=== Begin Enclosure ===

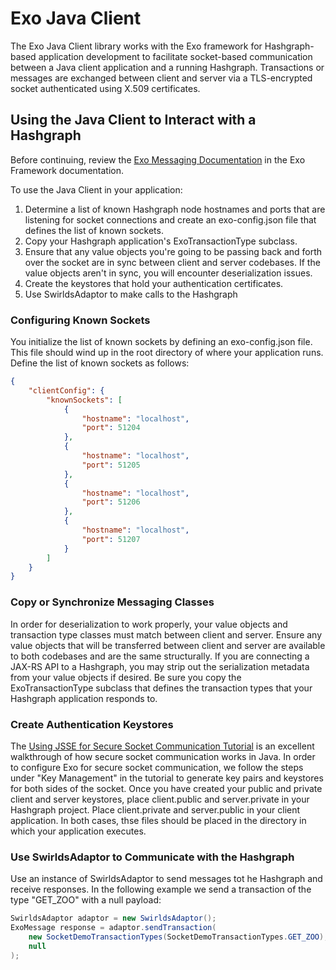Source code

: Exo Java Client
===============

The Exo Java Client library works with the Exo framework for Hashgraph-based application development to facilitate socket-based communication between a Java client application and a running Hashgraph.  Transactions or messages are exchanged between client and server via a TLS-encrypted socket authenticated using X.509 certificates.

## Using the Java Client to Interact with a Hashgraph

Before continuing, review the [Exo Messaging Documentation](https://github.com/craigdrabiktxmq/exo/blob/master/docs/Messaging.md) in the Exo Framework documentation.

To use the Java Client in your application:
1. Determine a list of known Hashgraph node hostnames and ports that are listening for socket connections and create an exo-config.json file that defines the list of known sockets.
2. Copy your Hashgraph application's ExoTransactionType subclass.
3. Ensure that any value objects you're going to be passing back and forth over the socket are in sync between client and server codebases.  If the value objects aren't in sync, you will encounter deserialization issues.
4. Create the keystores that hold your authentication certificates.
5. Use SwirldsAdaptor to make calls to the Hashgraph

### Configuring Known Sockets
You initialize the list of known sockets by defining an exo-config.json file.  This file should wind up in the root directory of where your application runs.  Define the list of known sockets as follows:
```json
{
	"clientConfig": {
		"knownSockets": [
			{
				"hostname": "localhost",
				"port": 51204
			},
			{
				"hostname": "localhost",
				"port": 51205
			},
			{
				"hostname": "localhost",
				"port": 51206
			},
			{
				"hostname": "localhost",
				"port": 51207
			}		
		]
	}
}
```

### Copy or Synchronize Messaging Classes
In order for deserialization to work properly, your value objects and transaction type classes must match between client and server.  Ensure any value objects that will be transferred between client and server are available to both codebases and are the same structurally.  If you are connecting a JAX-RS API to a Hashgraph, you may strip out the serialization metadata from your value objects if desired.  Be sure you copy the ExoTransactionType subclass that defines the transaction types that your Hashgraph application responds to.

### Create Authentication Keystores
The [Using JSSE for Secure Socket Communication Tutorial](https://www.ibm.com/developerworks/java/tutorials/j-jsse/j-jsse.html) is an excellent walkthrough of how secure socket communication works in Java.  In order to configure Exo for secure socket communication, we follow the steps under "Key Management" in the tutorial to generate key pairs and keystores for both sides of the socket.  Once you have created your public and private client and server keystores, place client.public and server.private in your Hashgraph project.  Place client.private and server.public in your client application.  In both cases, thse files should be placed in the directory in which your application executes.

### Use SwirldsAdaptor to Communicate with the Hashgraph
Use an instance of SwirldsAdaptor to send messages tot he Hashgraph and receive responses.  In the following example we send a transaction of the type "GET_ZOO" with a null payload:
```java
SwirldsAdaptor adaptor = new SwirldsAdaptor();
ExoMessage response = adaptor.sendTransaction(
    new SocketDemoTransactionTypes(SocketDemoTransactionTypes.GET_ZOO), 
    null
);
```

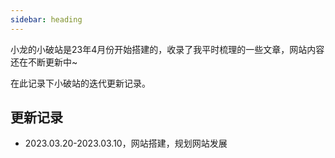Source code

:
 ```yaml
---
sidebar: heading
---
```


小龙的小破站是23年4月份开始搭建的，收录了我平时梳理的一些文章，网站内容还在不断更新中~

在此记录下小破站的迭代更新记录。

## 更新记录

- 2023.03.20-2023.03.10，网站搭建，规划网站发展
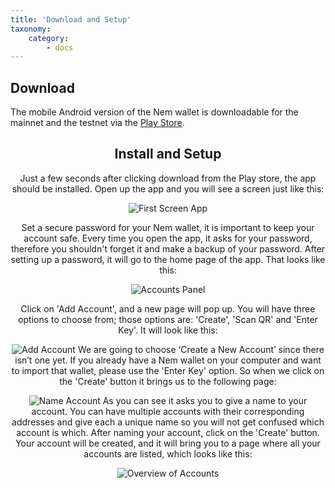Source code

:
 ```yaml
---
title: 'Download and Setup'
taxonomy:
    category:
        - docs
---
```


## Download  
The mobile Android version of the Nem wallet is downloadable for the mainnet and the testnet via the [Play Store](https://play.google.com/store/apps/details?id=org.nem.nac.mainnet).<center>


## Install and Setup
Just a few seconds after clicking download from the Play store, the app should be installed. Open up the app and you will see a screen just like this:  

![First Screen App](https://blog.nem.io/content/images/2016/11/photo_2016-11-05_10-17-26--Copy-.jpg)

Set a secure password for your Nem wallet, it is important to keep your account safe. Every time you open the app, it asks for your password, therefore you shouldn't forget it and make a backup of your password. After setting up a password, it will go to the home page of the app. That looks like this:  

![Accounts Panel](https://blog.nem.io/content/images/2016/11/photo_2016-11-05_10-17-35--Copy-.jpg)

Click on 'Add Account', and a new page will pop up. You will have three options to choose from; those options are: 'Create', 'Scan QR' and 'Enter Key'. It will look like this:

![Add Account](https://blog.nem.io/content/images/2016/11/photo_2016-11-05_10-17-30--Copy-.jpg)
We are going to choose ‘Create a New Account’ since there isn’t one yet. If you already have a Nem wallet on your computer and want to import that wallet, please use the 'Enter Key' option. So when we click on the 'Create' button it brings us to the following page:

![Name Account](https://blog.nem.io/content/images/2016/11/photo_2016-11-05_10-57-56--Copy-.jpg)
As you can see it asks you to give a name to your account. You can have multiple accounts with their corresponding addresses and give each a unique name so you will not get confused which account is which. After naming your account, click on the 'Create' button. Your account will be created, and it will bring you to a page where all your accounts are listed, which looks like this:

![Overview of Accounts](https://blog.nem.io/content/images/2016/11/photo_2016-11-05_11-18-49--Copy-.jpg)
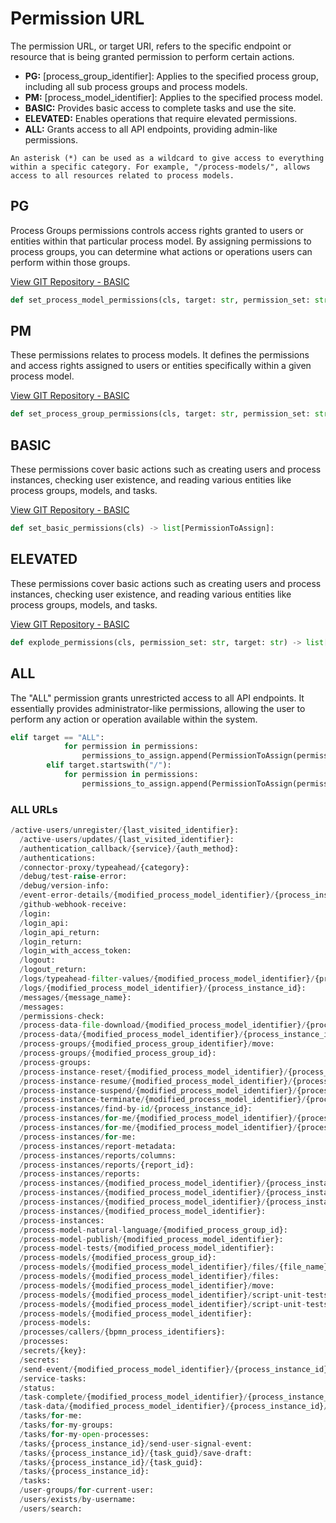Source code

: # Permission URL

The permission URL, or target URI, refers to the specific endpoint or resource that is being granted permission to perform certain actions.

- **PG:** [process_group_identifier]: Applies to the specified process group, including all sub process groups and process models.
- **PM:** [process_model_identifier]: Applies to the specified process model.
- **BASIC:** Provides basic access to complete tasks and use the site.
- **ELEVATED:** Enables operations that require elevated permissions.
- **ALL:** Grants access to all API endpoints, providing admin-like permissions.

```{admonition} Note
An asterisk (*) can be used as a wildcard to give access to everything within a specific category. For example, "/process-models/", allows access to all resources related to process models. 
```

## PG

Process Groups permissions controls access rights granted to users or entities within that particular process model. By assigning permissions to process groups, you can determine what actions or operations users can perform within those groups. 

[View GIT Repository - BASIC](https://github.com/sartography/spiff-arena/blob/main/spiffworkflow-backend/src/spiffworkflow_backend/services/authorization_service.py#L557)

```python
def set_process_model_permissions(cls, target: str, permission_set: str) -> list[PermissionToAssign]:
```

## PM

These permissions relates to process models. It defines the permissions and access rights assigned to users or entities specifically within a given process model.

[View GIT Repository - BASIC](https://github.com/sartography/spiff-arena/blob/main/spiffworkflow-backend/src/spiffworkflow_backend/services/authorization_service.py#L574)

```python
def set_process_group_permissions(cls, target: str, permission_set: str) -> list[PermissionToAssign]:
```

## BASIC 

These permissions cover basic actions such as creating users and process instances, checking user existence, and reading various entities like process groups, models, and tasks.

[View GIT Repository - BASIC](https://github.com/sartography/spiff-arena/blob/main/spiffworkflow-backend/src/spiffworkflow_backend/services/authorization_service.py#L494)

```python
def set_basic_permissions(cls) -> list[PermissionToAssign]:
```

## ELEVATED 

These permissions cover basic actions such as creating users and process instances, checking user existence, and reading various entities like process groups, models, and tasks.

[View GIT Repository - BASIC](https://github.com/sartography/spiff-arena/blob/main/spiffworkflow-backend/src/spiffworkflow_backend/services/authorization_service.py#L494)

```python
def explode_permissions(cls, permission_set: str, target: str) -> list[PermissionToAssign]:
```


## ALL

The "ALL" permission grants unrestricted access to all API endpoints. It essentially provides administrator-like permissions, allowing the user to perform any action or operation available within the system.

```python
elif target == "ALL":
            for permission in permissions:
                permissions_to_assign.append(PermissionToAssign(permission=permission, target_uri="/*"))
        elif target.startswith("/"):
            for permission in permissions:
                permissions_to_assign.append(PermissionToAssign(permission=permission, target_uri=target))
```



### ALL URLs

```python
/active-users/unregister/{last_visited_identifier}:
  /active-users/updates/{last_visited_identifier}:
  /authentication_callback/{service}/{auth_method}:
  /authentications:
  /connector-proxy/typeahead/{category}:
  /debug/test-raise-error:
  /debug/version-info:
  /event-error-details/{modified_process_model_identifier}/{process_instance_id}/{process_instance_event_id}:
  /github-webhook-receive:
  /login:
  /login_api:
  /login_api_return:
  /login_return:
  /login_with_access_token:
  /logout:
  /logout_return:
  /logs/typeahead-filter-values/{modified_process_model_identifier}/{process_instance_id}:
  /logs/{modified_process_model_identifier}/{process_instance_id}:
  /messages/{message_name}:
  /messages:
  /permissions-check:
  /process-data-file-download/{modified_process_model_identifier}/{process_instance_id}/{process_data_identifier}:
  /process-data/{modified_process_model_identifier}/{process_instance_id}/{process_data_identifier}:
  /process-groups/{modified_process_group_identifier}/move:
  /process-groups/{modified_process_group_id}:
  /process-groups:
  /process-instance-reset/{modified_process_model_identifier}/{process_instance_id}/{to_task_guid}:
  /process-instance-resume/{modified_process_model_identifier}/{process_instance_id}:
  /process-instance-suspend/{modified_process_model_identifier}/{process_instance_id}:
  /process-instance-terminate/{modified_process_model_identifier}/{process_instance_id}:
  /process-instances/find-by-id/{process_instance_id}:
  /process-instances/for-me/{modified_process_model_identifier}/{process_instance_id}/task-info:
  /process-instances/for-me/{modified_process_model_identifier}/{process_instance_id}:
  /process-instances/for-me:
  /process-instances/report-metadata:
  /process-instances/reports/columns:
  /process-instances/reports/{report_id}:
  /process-instances/reports:
  /process-instances/{modified_process_model_identifier}/{process_instance_id}/run:
  /process-instances/{modified_process_model_identifier}/{process_instance_id}/task-info:
  /process-instances/{modified_process_model_identifier}/{process_instance_id}:
  /process-instances/{modified_process_model_identifier}:
  /process-instances:
  /process-model-natural-language/{modified_process_group_id}:
  /process-model-publish/{modified_process_model_identifier}:
  /process-model-tests/{modified_process_model_identifier}:
  /process-models/{modified_process_group_id}:
  /process-models/{modified_process_model_identifier}/files/{file_name}:
  /process-models/{modified_process_model_identifier}/files:
  /process-models/{modified_process_model_identifier}/move:
  /process-models/{modified_process_model_identifier}/script-unit-tests/run:
  /process-models/{modified_process_model_identifier}/script-unit-tests:
  /process-models/{modified_process_model_identifier}:
  /process-models:
  /processes/callers/{bpmn_process_identifiers}:
  /processes:
  /secrets/{key}:
  /secrets:
  /send-event/{modified_process_model_identifier}/{process_instance_id}:
  /service-tasks:
  /status:
  /task-complete/{modified_process_model_identifier}/{process_instance_id}/{task_guid}:
  /task-data/{modified_process_model_identifier}/{process_instance_id}/{task_guid}:
  /tasks/for-me:
  /tasks/for-my-groups:
  /tasks/for-my-open-processes:
  /tasks/{process_instance_id}/send-user-signal-event:
  /tasks/{process_instance_id}/{task_guid}/save-draft:
  /tasks/{process_instance_id}/{task_guid}:
  /tasks/{process_instance_id}:
  /tasks:
  /user-groups/for-current-user:
  /users/exists/by-username:
  /users/search:
```
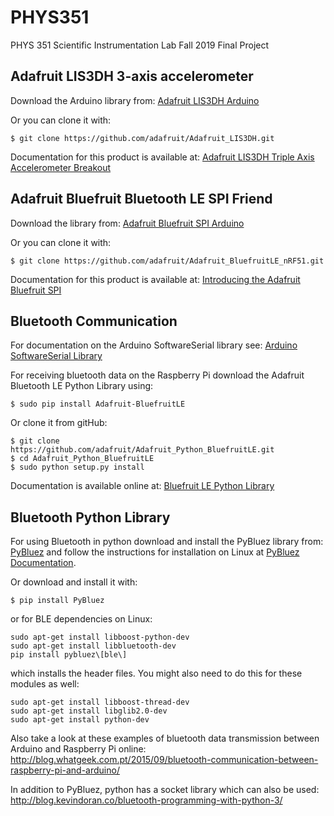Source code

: # PHYS351
PHYS 351 Scientific Instrumentation Lab Fall 2019 Final Project

## Adafruit LIS3DH 3-axis accelerometer
Download the Arduino library from:
[Adafruit LIS3DH Arduino](https://learn.adafruit.com/adafruit-lis3dh-triple-axis-accelerometer-breakout/arduino)

Or you can clone it with:
```
$ git clone https://github.com/adafruit/Adafruit_LIS3DH.git
```

Documentation for this product is available at:
[Adafruit LIS3DH Triple Axis Accelerometer Breakout](https://cdn-learn.adafruit.com/downloads/pdf/adafruit-lis3dh-triple-axis-accelerometer-breakout.pdf)

## Adafruit Bluefruit Bluetooth LE SPI Friend
Download the library from:
[Adafruit Bluefruit SPI Arduino](https://learn.adafruit.com/introducing-the-adafruit-bluefruit-spi-breakout/software)

Or you can clone it with:
```
$ git clone https://github.com/adafruit/Adafruit_BluefruitLE_nRF51.git
```

Documentation for this product is available at:
[Introducing the Adafruit Bluefruit SPI](https://cdn-learn.adafruit.com/downloads/pdf/introducing-the-adafruit-bluefruit-spi-breakout.pdf)

## Bluetooth Communication
For documentation on the Arduino SoftwareSerial library see:
[Arduino SoftwareSerial Library](https://www.arduino.cc/en/Reference/SoftwareSerial)

For receiving bluetooth data on the Raspberry Pi download the Adafruit Bluetooth LE Python Library using:
```
$ sudo pip install Adafruit-BluefruitLE
```

Or clone it from gitHub:
```
$ git clone https://github.com/adafruit/Adafruit_Python_BluefruitLE.git
$ cd Adafruit_Python_BluefruitLE
$ sudo python setup.py install
```
Documentation is available online at:
[Bluefruit LE Python Library](https://cdn-learn.adafruit.com/downloads/pdf/bluefruit-le-python-library.pdf)

## Bluetooth Python Library
For using Bluetooth in python download and install the PyBluez library from:
[PyBluez](https://pypi.org/project/PyBluez/) and follow the instructions for installation on Linux at [PyBluez Documentation](https://pybluez.readthedocs.io/en/latest/install.html).

Or download and install it with:
```
$ pip install PyBluez
```

or for BLE dependencies on Linux:
```
sudo apt-get install libboost-python-dev
sudo apt-get install libbluetooth-dev
pip install pybluez\[ble\]
```
which installs the header files. You might also need to do this for these modules as well:
```
sudo apt-get install libboost-thread-dev
sudo apt-get install libglib2.0-dev
sudo apt-get install python-dev
```

Also take a look at these examples of bluetooth data transmission between Arduino and Raspberry Pi online:
http://blog.whatgeek.com.pt/2015/09/bluetooth-communication-between-raspberry-pi-and-arduino/

In addition to PyBluez, python has a socket library which can also be used:
http://blog.kevindoran.co/bluetooth-programming-with-python-3/

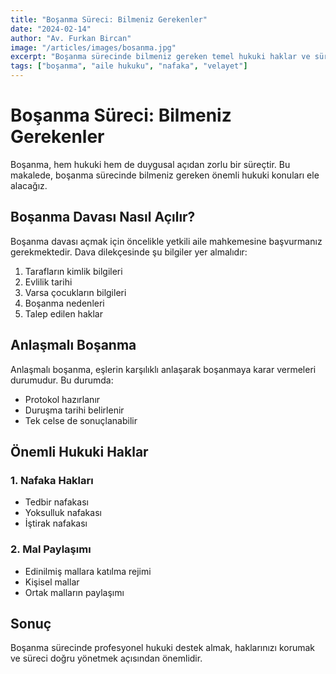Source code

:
 ```yaml
---
title: "Boşanma Süreci: Bilmeniz Gerekenler"
date: "2024-02-14"
author: "Av. Furkan Bircan"
image: "/articles/images/bosanma.jpg"
excerpt: "Boşanma sürecinde bilmeniz gereken temel hukuki haklar ve süreç hakkında detaylı bilgiler."
tags: ["boşanma", "aile hukuku", "nafaka", "velayet"]
---
```


# Boşanma Süreci: Bilmeniz Gerekenler

Boşanma, hem hukuki hem de duygusal açıdan zorlu bir süreçtir. Bu makalede, boşanma sürecinde bilmeniz gereken önemli hukuki konuları ele alacağız.

## Boşanma Davası Nasıl Açılır?

Boşanma davası açmak için öncelikle yetkili aile mahkemesine başvurmanız gerekmektedir. Dava dilekçesinde şu bilgiler yer almalıdır:

1. Tarafların kimlik bilgileri
2. Evlilik tarihi
3. Varsa çocukların bilgileri
4. Boşanma nedenleri
5. Talep edilen haklar

## Anlaşmalı Boşanma

Anlaşmalı boşanma, eşlerin karşılıklı anlaşarak boşanmaya karar vermeleri durumudur. Bu durumda:

- Protokol hazırlanır
- Duruşma tarihi belirlenir
- Tek celse de sonuçlanabilir

## Önemli Hukuki Haklar

### 1. Nafaka Hakları
- Tedbir nafakası
- Yoksulluk nafakası
- İştirak nafakası

### 2. Mal Paylaşımı
- Edinilmiş mallara katılma rejimi
- Kişisel mallar
- Ortak malların paylaşımı

## Sonuç

Boşanma sürecinde profesyonel hukuki destek almak, haklarınızı korumak ve süreci doğru yönetmek açısından önemlidir.
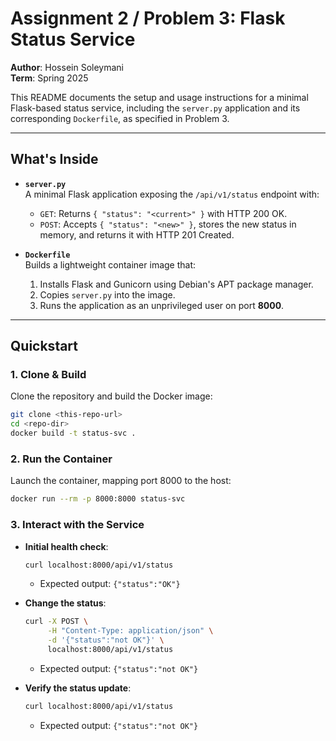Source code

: # Assignment 2 / Problem 3: Flask Status Service
**Author**: Hossein Soleymani  
**Term**: Spring 2025

This README documents the setup and usage instructions for a minimal Flask-based status service, including the `server.py` application and its corresponding `Dockerfile`, as specified in Problem 3.

---

## What's Inside

- **`server.py`**  
  A minimal Flask application exposing the `/api/v1/status` endpoint with:
  - `GET`: Returns `{ "status": "<current>" }` with HTTP 200 OK.
  - `POST`: Accepts `{ "status": "<new>" }`, stores the new status in memory, and returns it with HTTP 201 Created.

- **`Dockerfile`**  
  Builds a lightweight container image that:
  1. Installs Flask and Gunicorn using Debian's APT package manager.
  2. Copies `server.py` into the image.
  3. Runs the application as an unprivileged user on port **8000**.

---

## Quickstart

### 1. Clone & Build

Clone the repository and build the Docker image:

```bash
git clone <this-repo-url>
cd <repo-dir>
docker build -t status-svc .
```

### 2. Run the Container

Launch the container, mapping port 8000 to the host:

```bash
docker run --rm -p 8000:8000 status-svc
```

### 3. Interact with the Service

- **Initial health check**:
  ```bash
  curl localhost:8000/api/v1/status
  ```
  - Expected output: `{"status":"OK"}`

- **Change the status**:
  ```bash
  curl -X POST \
       -H "Content-Type: application/json" \
       -d '{"status":"not OK"}' \
       localhost:8000/api/v1/status
  ```
  - Expected output: `{"status":"not OK"}`

- **Verify the status update**:
  ```bash
  curl localhost:8000/api/v1/status
  ```
  - Expected output: `{"status":"not OK"}`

=== End Enclosure ===

> **HOW TO COMPLETE THIS TASK**:
Within the records above, count each line holding "groups". Write down only the number.

> **TASK ANSWER**:
9